Work order
Read the records beneath this task and copy every line that contains the string "clipSwim".

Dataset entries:
____

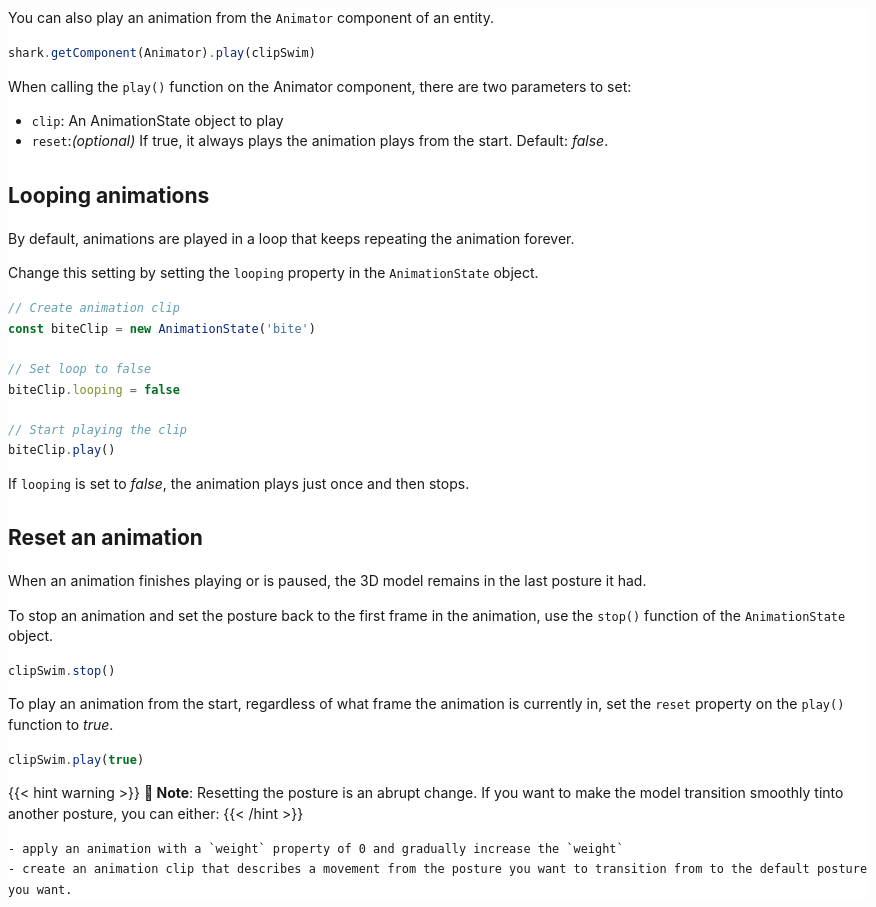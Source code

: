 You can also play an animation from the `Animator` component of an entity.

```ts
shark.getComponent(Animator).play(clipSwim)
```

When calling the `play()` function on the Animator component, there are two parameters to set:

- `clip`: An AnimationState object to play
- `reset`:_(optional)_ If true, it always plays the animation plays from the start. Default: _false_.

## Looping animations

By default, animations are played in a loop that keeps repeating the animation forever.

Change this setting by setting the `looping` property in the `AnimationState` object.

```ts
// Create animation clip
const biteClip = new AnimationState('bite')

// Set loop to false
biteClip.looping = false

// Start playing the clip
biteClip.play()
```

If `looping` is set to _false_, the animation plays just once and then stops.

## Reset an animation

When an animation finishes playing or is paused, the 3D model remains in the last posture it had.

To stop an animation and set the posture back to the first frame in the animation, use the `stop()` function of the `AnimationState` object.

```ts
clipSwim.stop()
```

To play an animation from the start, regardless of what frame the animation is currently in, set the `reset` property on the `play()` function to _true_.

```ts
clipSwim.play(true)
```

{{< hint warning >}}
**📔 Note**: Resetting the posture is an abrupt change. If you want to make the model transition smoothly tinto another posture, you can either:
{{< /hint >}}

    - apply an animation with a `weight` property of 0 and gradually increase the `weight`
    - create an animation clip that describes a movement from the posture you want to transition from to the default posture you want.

____

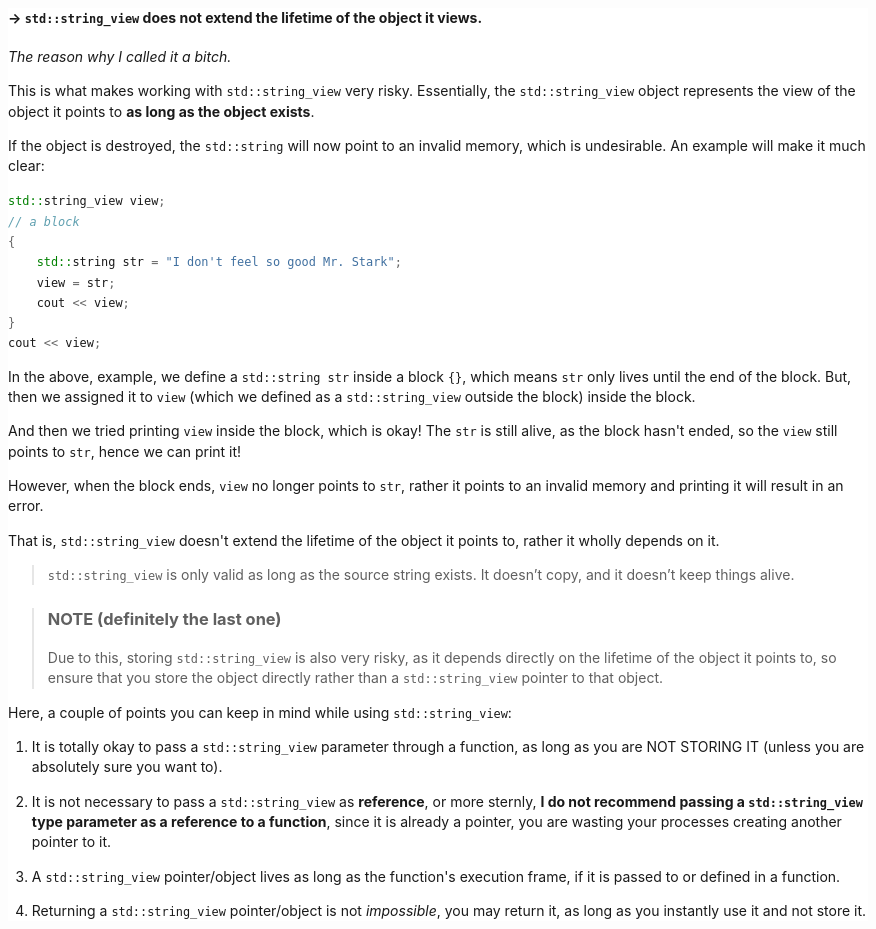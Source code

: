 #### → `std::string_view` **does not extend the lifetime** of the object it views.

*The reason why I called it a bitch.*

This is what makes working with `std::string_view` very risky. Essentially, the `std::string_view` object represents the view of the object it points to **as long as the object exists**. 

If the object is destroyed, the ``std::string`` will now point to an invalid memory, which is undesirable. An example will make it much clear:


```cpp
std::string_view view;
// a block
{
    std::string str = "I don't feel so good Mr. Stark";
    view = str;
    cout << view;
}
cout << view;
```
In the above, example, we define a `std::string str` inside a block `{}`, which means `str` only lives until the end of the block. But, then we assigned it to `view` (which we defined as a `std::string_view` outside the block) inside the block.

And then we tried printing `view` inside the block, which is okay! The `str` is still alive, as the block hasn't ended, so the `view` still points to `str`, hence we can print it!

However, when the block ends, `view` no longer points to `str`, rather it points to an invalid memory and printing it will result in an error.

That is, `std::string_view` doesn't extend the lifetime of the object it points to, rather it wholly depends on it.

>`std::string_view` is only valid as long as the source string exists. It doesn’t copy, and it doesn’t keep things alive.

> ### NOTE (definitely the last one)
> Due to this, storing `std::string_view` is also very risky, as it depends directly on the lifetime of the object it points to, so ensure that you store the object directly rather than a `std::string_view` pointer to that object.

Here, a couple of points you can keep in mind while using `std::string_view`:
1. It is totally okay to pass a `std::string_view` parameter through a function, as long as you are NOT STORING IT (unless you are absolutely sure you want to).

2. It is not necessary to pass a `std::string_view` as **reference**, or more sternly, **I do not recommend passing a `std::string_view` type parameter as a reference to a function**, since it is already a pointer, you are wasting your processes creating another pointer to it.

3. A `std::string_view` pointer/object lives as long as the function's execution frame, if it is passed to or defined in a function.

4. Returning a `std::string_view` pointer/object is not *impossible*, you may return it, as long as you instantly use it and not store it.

____

Expected output
shark.getComponent(Animator).play(clipSwim)
clipSwim.stop()
clipSwim.play(true)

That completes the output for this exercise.